« Et mon cul, c'est du poulet ? » Clint Eastwood a prétendu, sur la scène de l'Institut Lumière, ne savoir dire en français que cette seule expression, que lui ont apprise des amis facétieux. Les Français, en revanche, connaissent fort bien l'acteur-réalisateur, et lui ont fait un triomphe à Lyon, où il a reçu un prix pour l'ensemble de son oeuvre, lors de la première édition du Festival Lumière.
« Un festival comme celui-ci, qui rend hommage aux classiques, est important, a expliqué le cinéaste.
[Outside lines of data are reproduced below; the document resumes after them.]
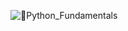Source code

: ![🐍Python_Fundamentals](https://github.com/user-attachments/assets/e949705a-a9a0-49ed-a13b-444da32164c3)

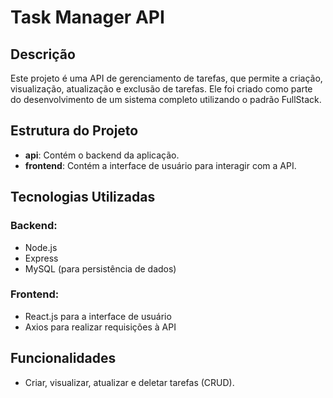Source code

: # Task Manager API

## Descrição
Este projeto é uma API de gerenciamento de tarefas, que permite a criação, visualização, atualização e exclusão de tarefas. 
Ele foi criado como parte do desenvolvimento de um sistema completo utilizando o padrão FullStack.

## Estrutura do Projeto
- **api**: Contém o backend da aplicação.
- **frontend**: Contém a interface de usuário para interagir com a API.

## Tecnologias Utilizadas

### Backend:
- Node.js
- Express
- MySQL (para persistência de dados)

### Frontend:
- React.js para a interface de usuário
- Axios para realizar requisições à API

## Funcionalidades
- Criar, visualizar, atualizar e deletar tarefas (CRUD).

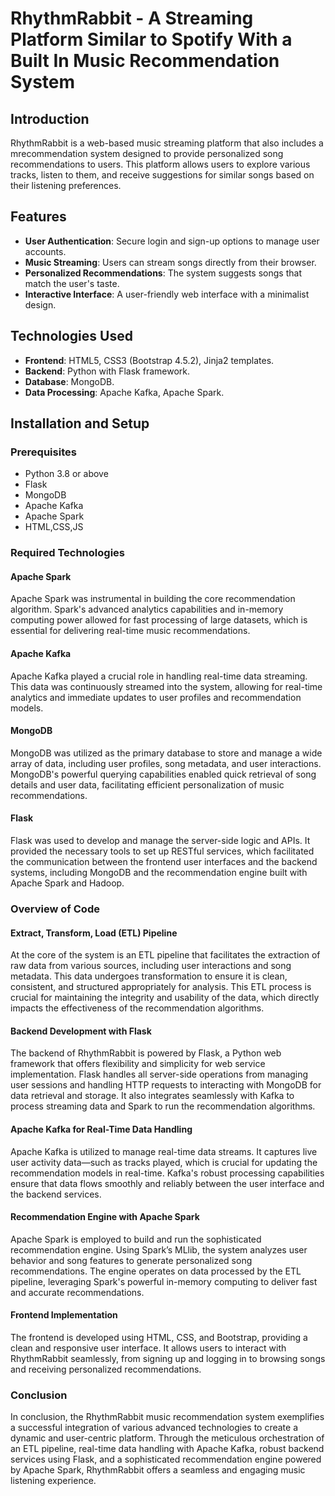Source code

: # RhythmRabbit - A Streaming Platform Similar to Spotify With a Built In Music Recommendation System

## Introduction
RhythmRabbit is a web-based music streaming platform that also includes a mrecommendation system designed to provide personalized song recommendations to users. This platform allows users to explore various tracks, listen to them, and receive suggestions for similar songs based on their listening preferences.

## Features
- **User Authentication**: Secure login and sign-up options to manage user accounts.
- **Music Streaming**: Users can stream songs directly from their browser.
- **Personalized Recommendations**: The system suggests songs that match the user's taste.
- **Interactive Interface**: A user-friendly web interface with a minimalist design.

## Technologies Used
- **Frontend**: HTML5, CSS3 (Bootstrap 4.5.2), Jinja2 templates.
- **Backend**: Python with Flask framework.
- **Database**: MongoDB.
- **Data Processing**: Apache Kafka, Apache Spark.


## Installation and Setup

### Prerequisites
- Python 3.8 or above
- Flask 
- MongoDB
- Apache Kafka
- Apache Spark
- HTML,CSS,JS

### Required Technologies
#### Apache Spark
Apache Spark was instrumental in building the core recommendation algorithm. Spark's advanced analytics capabilities and in-memory computing power allowed for fast processing of large datasets, which is essential for delivering real-time music recommendations.

#### Apache Kafka
Apache Kafka played a crucial role in handling real-time data streaming. This data was continuously streamed into the system, allowing for real-time analytics and immediate updates to user profiles and recommendation models. 

#### MongoDB
MongoDB was utilized as the primary database to store and manage a wide array of data, including user profiles, song metadata, and user interactions. MongoDB's powerful querying capabilities enabled quick retrieval of song details and user data, facilitating efficient personalization of music recommendations. 

#### Flask
Flask was used to develop and manage the server-side logic and APIs. It provided the necessary tools to set up RESTful services, which facilitated the communication between the frontend user interfaces and the backend systems, including MongoDB and the recommendation engine built with Apache Spark and Hadoop. 

### Overview of Code
#### Extract, Transform, Load (ETL) Pipeline
At the core of the system is an ETL pipeline that facilitates the extraction of raw data from various sources, including user interactions and song metadata. This data undergoes transformation to ensure it is clean, consistent, and structured appropriately for analysis. This ETL process is crucial for maintaining the integrity and usability of the data, which directly impacts the effectiveness of the recommendation algorithms.

#### Backend Development with Flask
The backend of RhythmRabbit is powered by Flask, a Python web framework that offers flexibility and simplicity for web service implementation. Flask handles all server-side operations from managing user sessions and handling HTTP requests to interacting with MongoDB for data retrieval and storage. It also integrates seamlessly with Kafka to process streaming data and Spark to run the recommendation algorithms.

#### Apache Kafka for Real-Time Data Handling
Apache Kafka is utilized to manage real-time data streams. It captures live user activity data—such as tracks played, which is crucial for updating the recommendation models in real-time. Kafka's robust processing capabilities ensure that data flows smoothly and reliably between the user interface and the backend services.

#### Recommendation Engine with Apache Spark
Apache Spark is employed to build and run the sophisticated recommendation engine. Using Spark’s MLlib, the system analyzes user behavior and song features to generate personalized song recommendations. The engine operates on data processed by the ETL pipeline, leveraging Spark's powerful in-memory computing to deliver fast and accurate recommendations.

#### Frontend Implementation
The frontend is developed using HTML, CSS, and Bootstrap, providing a clean and responsive user interface. It allows users to interact with RhythmRabbit seamlessly, from signing up and logging in to browsing songs and receiving personalized recommendations. 

### Conclusion

In conclusion, the RhythmRabbit music recommendation system exemplifies a successful integration of various advanced technologies to create a dynamic and user-centric platform. Through the meticulous orchestration of an ETL pipeline, real-time data handling with Apache Kafka, robust backend services using Flask, and a sophisticated recommendation engine powered by Apache Spark, RhythmRabbit offers a seamless and engaging music listening experience.

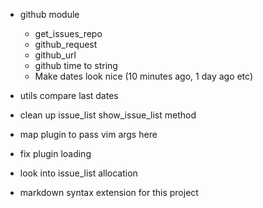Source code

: * github module
  * get_issues_repo
  * github_request
  * github_url
  * github time to string
  * Make dates look nice (10 minutes ago, 1 day ago etc)

* utils compare last dates
* clean up issue_list show_issue_list method
* map plugin to pass vim args here
* fix plugin loading

* look into issue_list allocation
* markdown syntax extension for this project


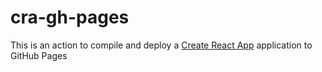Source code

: # cra-gh-pages

This is an action to compile and deploy a [Create React App] application to GitHub Pages

[Create React App]: https://facebook.github.io/create-react-app
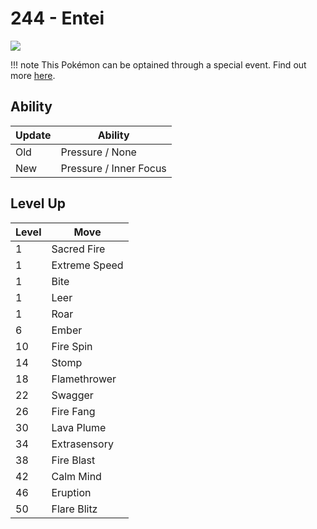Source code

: # 244 - Entei
![][244]

!!! note
    This Pokémon can be optained through a special event. Find out more [here](../../../special_events/#entei).
## Ability

Update | Ability
---    | ---
Old    | Pressure / None
New    | Pressure / Inner Focus

## Level Up

Level | Move
---   | ---
  1   | Sacred Fire
  1   | Extreme Speed
  1   | Bite
  1   | Leer
  1   | Roar
  6   | Ember
 10   | Fire Spin
 14   | Stomp
 18   | Flamethrower
 22   | Swagger
 26   | Fire Fang
 30   | Lava Plume
 34   | Extrasensory
 38   | Fire Blast
 42   | Calm Mind
 46   | Eruption
 50   | Flare Blitz



[244]: ../img/pokemon/244.png
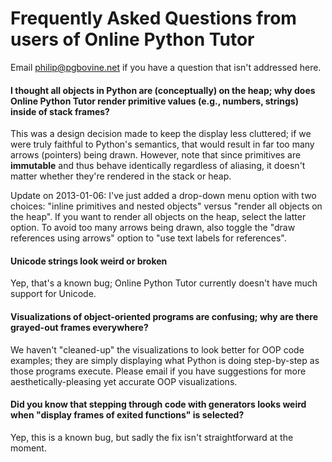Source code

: # Frequently Asked Questions from users of Online Python Tutor

Email philip@pgbovine.net if you have a question that isn't addressed here.

#### I thought all objects in Python are (conceptually) on the heap; why does Online Python Tutor render primitive values (e.g., numbers, strings) inside of stack frames?

This was a design decision made to keep the display less cluttered;
if we were truly faithful to Python's semantics, that would result in far too many arrows (pointers) being drawn.
However, note that since primitives are **immutable** and thus behave identically regardless of aliasing,
it doesn't matter whether they're rendered in the stack or heap.

Update on 2013-01-06: I've just added a drop-down menu option with two choices:
"inline primitives and nested objects" versus "render all objects on the heap".
If you want to render all objects on the heap, select the latter option.
To avoid too many arrows being drawn, also toggle the "draw references using arrows" option
to "use text labels for references".


#### Unicode strings look weird or broken

Yep, that's a known bug; Online Python Tutor currently doesn't have much support for Unicode.


#### Visualizations of object-oriented programs are confusing; why are there grayed-out frames everywhere?

We haven't "cleaned-up" the visualizations to look better for OOP code examples;
they are simply displaying what Python is doing step-by-step as those programs execute.
Please email if you have suggestions for more aesthetically-pleasing yet accurate OOP visualizations.


#### Did you know that stepping through code with generators looks weird when "display frames of exited functions" is selected?

Yep, this is a known bug, but sadly the fix isn't straightforward at the moment.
Il est capital de connaître l'histoire du cinéma, ce qui manque souvent cruellement aux pontes des studios. » En amoureux du 7e art, Eastwood n'a d'ailleurs pas hésité à payer de sa personne pour présenter, au cours du festival, des films de Don Siegel et de Sergio Leone, des cinéastes avec lesquels il a tourné et auxquels il a dédié son film Impitoyable, en 1992. « Quand on est jeune, on ne sait pas ce qui vous influencera. Ce n'est qu'en vieillissant qu'on comprend progressivement ce qui va compter dans votre carrière. »
Eastwood a une véritable passion pour la France, et va d'ailleurs bientôt tourner dans notre pays. « J'admire beaucoup Jean Gabin. Je me souviens l'avoir vu dans un film où il questionnait quelqu'un sans jamais le regarder, à mi-chemin entre introspection et interrogation. Cela m'a fasciné, parce que ça allait à l'encontre de tous les cours de comédie, où l'on nous conseillait de s'ouvrir aux autres. »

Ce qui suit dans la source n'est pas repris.